A storage facility belonging to the Cinemateca, the national film institute in São Paulo, Brazil and South America’s largest film collection, went up in flames Thursday night. The 70,000-square-foot building is the nation’s latest cultural asset to succumb to preventable fires and floods, largely a consequence of deep budget cuts in the sector and government negligence.

The fire department reported no victims, but the extent of the material damage is not yet known. Located in the Vila Leopaldina district, the warehouse guards part of the institution’s vast holdings, which include more than a million archival documents and around 250,000 film reels, many of them made of highly flammable cellulose nitrate.
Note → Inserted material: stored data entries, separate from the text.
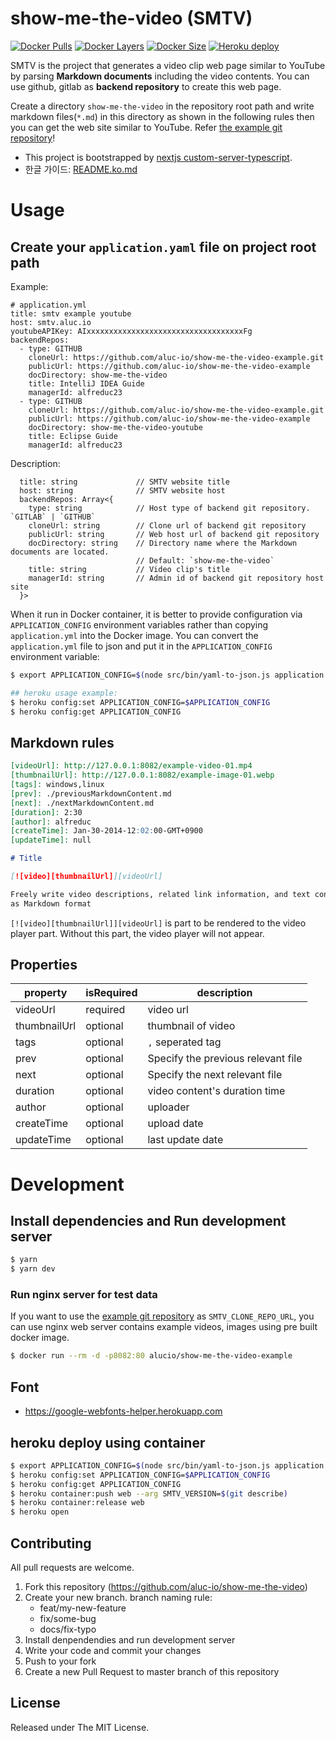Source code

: # show-me-the-video (SMTV)

<!--
[![Docker Automated](https://img.shields.io/docker/automated/alucio/show-me-the-video-example.svg)][dockerurl]
[![Docker Build](https://img.shields.io/docker/build/alucio/show-me-the-video-example.svg)][dockerurl]
-->
[![Docker Pulls](https://img.shields.io/docker/pulls/alucio/show-me-the-video.svg)][dockerurl]
[![Docker Layers](https://img.shields.io/microbadger/layers/alucio/show-me-the-video.svg)][dockerurl]
[![Docker Size](https://img.shields.io/microbadger/image-size/alucio/show-me-the-video.svg)][dockerurl]
[![Heroku deploy](https://heroku-badge.herokuapp.com/?app=show-me-the-video&style=flat&svg=1)][heroku]

SMTV is the project that generates a video clip web page similar to YouTube by
parsing **Markdown documents** including the video contents. You can use
github, gitlab as **backend repository** to create this web page.

Create a directory `show-me-the-video` in the repository root path and write
markdown files(`*.md`) in this directory as shown in the following rules then
you can get the web site similar to YouTube. Refer [the example git
repository][smtv_example]!

- This project is bootstrapped by [nextjs custom-server-typescript][nextjs_ts].
- 한글 가이드: [README.ko.md](./README.ko.md)

# Usage

## Create your `application.yaml` file on project root path

Example:
```
# application.yml
title: smtv example youtube
host: smtv.aluc.io
youtubeAPIKey: AIxxxxxxxxxxxxxxxxxxxxxxxxxxxxxxxxxxxFg
backendRepos:
  - type: GITHUB
    cloneUrl: https://github.com/aluc-io/show-me-the-video-example.git
    publicUrl: https://github.com/aluc-io/show-me-the-video-example
    docDirectory: show-me-the-video
    title: IntelliJ IDEA Guide
    managerId: alfreduc23
  - type: GITHUB
    cloneUrl: https://github.com/aluc-io/show-me-the-video-example.git
    publicUrl: https://github.com/aluc-io/show-me-the-video-example
    docDirectory: show-me-the-video-youtube
    title: Eclipse Guide
    managerId: alfreduc23
```

Description:
```
  title: string             // SMTV website title
  host: string              // SMTV website host
  backendRepos: Array<{
    type: string            // Host type of backend git repository. `GITLAB` | `GITHUB`
    cloneUrl: string        // Clone url of backend git repository
    publicUrl: string       // Web host url of backend git repository
    docDirectory: string    // Directory name where the Markdown documents are located.
                            // Default: `show-me-the-video`
    title: string           // Video clip's title
    managerId: string       // Admin id of backend git repository host site
  }>
```

When it run in Docker container, it is better to provide configuration via
`APPLICATION_CONFIG` environment variables rather than copying
`application.yml` into the Docker image. You can convert the
`application.yml` file to json and put it in the `APPLICATION_CONFIG`
environment variable:

```sh
$ export APPLICATION_CONFIG=$(node src/bin/yaml-to-json.js application.yml)

## heroku usage example:
$ heroku config:set APPLICATION_CONFIG=$APPLICATION_CONFIG
$ heroku config:get APPLICATION_CONFIG
```

## Markdown rules

```markdown
[videoUrl]: http://127.0.0.1:8082/example-video-01.mp4
[thumbnailUrl]: http://127.0.0.1:8082/example-image-01.webp
[tags]: windows,linux
[prev]: ./previousMarkdownContent.md
[next]: ./nextMarkdownContent.md
[duration]: 2:30
[author]: alfreduc
[createTime]: Jan-30-2014-12:02:00-GMT+0900
[updateTime]: null

# Title

[![video][thumbnailUrl]][videoUrl]

Freely write video descriptions, related link information, and text content
as Markdown format
```

`[![video][thumbnailUrl]][videoUrl]` is part to be rendered to the video player
part. Without this part, the video player will not appear.

## Properties

| property     | isRequired | description                        |
|----------    |----------- |----------------------------------- |
| videoUrl     |   required | video url                          |
| thumbnailUrl |   optional | thumbnail of video                 |
| tags         |   optional | `,` seperated tag                  |
| prev         |   optional | Specify the previous relevant file |
| next         |   optional | Specify the next relevant file     |
| duration     |   optional | video content's duration time      |
| author       |   optional | uploader                           |
| createTime   |   optional | upload date                        |
| updateTime   |   optional | last update date                   |

# Development

## Install dependencies and Run development server

```sh
$ yarn
$ yarn dev
```

### Run nginx server for test data
If you want to use the [example git repository][smtv_example] as
`SMTV_CLONE_REPO_URL`, you can use nginx web server contains example videos,
images using pre built docker image.

```sh
$ docker run --rm -d -p8082:80 alucio/show-me-the-video-example
```

## Font
- https://google-webfonts-helper.herokuapp.com

## heroku deploy using container

```sh
$ export APPLICATION_CONFIG=$(node src/bin/yaml-to-json.js application.yml)
$ heroku config:set APPLICATION_CONFIG=$APPLICATION_CONFIG
$ heroku config:get APPLICATION_CONFIG
$ heroku container:push web --arg SMTV_VERSION=$(git describe)
$ heroku container:release web
$ heroku open
```

## Contributing
All pull requests are welcome.

1. Fork this repository (https://github.com/aluc-io/show-me-the-video)
1. Create your new branch. branch naming rule:
    - feat/my-new-feature
    - fix/some-bug
    - docs/fix-typo
1. Install denpendendies and run development server
1. Write your code and commit your changes
1. Push to your fork
1. Create a new Pull Request to master branch of this repository

## License
Released under The MIT License.

[smtv_example]: https://github.com/aluc-io/show-me-the-video-example
[nextjs_ts]: https://github.com/zeit/next.js/tree/master/examples/custom-server-typescript
[dockerurl]: https://hub.docker.com/r/alucio/show-me-the-video
[heroku]: https://show-me-the-video.herokuapp.com/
“The fire at the Cinemateca de São Paulo is a crime against the country’s culture,” said São Paulo governor João Doria. “Contempt for the art and memory of Brazil leads to this: the gradual death of national culture.”

URGENTE! Cinemateca Brasileira está pegando fogo. Cultura Brasileira abandonada. Nossa história pegando fogo pelo descaso proposital pic.twitter.com/TShD2y9QPc

— ERIKA HILTON (@ErikakHilton) July 29, 2021

The latest reports say the fire was sparked by a short-circuit in the building’s air conditioning system, but many have taken to social media to decry what they view as the larger cause: conservative president Jair Bolsonaro’s longstanding neglect of Brazil’s cultural institutions. The blaze, the second at Cinemateca in the last year, is eerily reminiscent of the devastating fire that burned 90% of the National Museum of Brazil’s priceless collection in 2018.

After he dismantled the Ministry of Culture in 2019, Bolsonaro’s administration stopped paying the entirety of the Cinemateca’s technical staff and ended its contract with ACERP, a private foundation overseeing the organization. A lawsuit against the government filed by the Federal Public Ministry of Saõ Paulo, warning specifically of the risk of fires in the unattended building, was dismissed.

“It is impossible not to link the various disasters that have caused serious damage to the premises and collections of the Cinemateca Brasileira in the last few years to the glaring lack of financial aid and institutional support which the Cinemateca has experienced from the Brazilian government in the same period,” said the International Federation of Film Archives (FIAF). Protesters from the Brazilian collective Na Rua Na Luta gathered in front of the smoking structure on Friday, holding signs that read “Who set fire to the Cinemateca?”

In a statement on their social media this morning, the former staff of the Cinemateca described the fire as “a crime foretold.”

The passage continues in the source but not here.